• **WHAT YOU HAVE TO DO**
Please output the entries below from the line that contains "2016, 9 citation" through the final line, reproduced exactly and alone.
------------------------------------------------
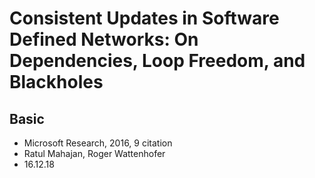 # Consistent Updates in Software Defined Networks: On Dependencies, Loop Freedom, and Blackholes
## Basic
* Microsoft Research, 2016, 9 citation
* Ratul Mahajan, Roger Wattenhofer
* 16.12.18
------------------------------------------------
• **TASK RESPONSE**
* Microsoft Research, 2016, 9 citation
* Ratul Mahajan, Roger Wattenhofer
* 16.12.18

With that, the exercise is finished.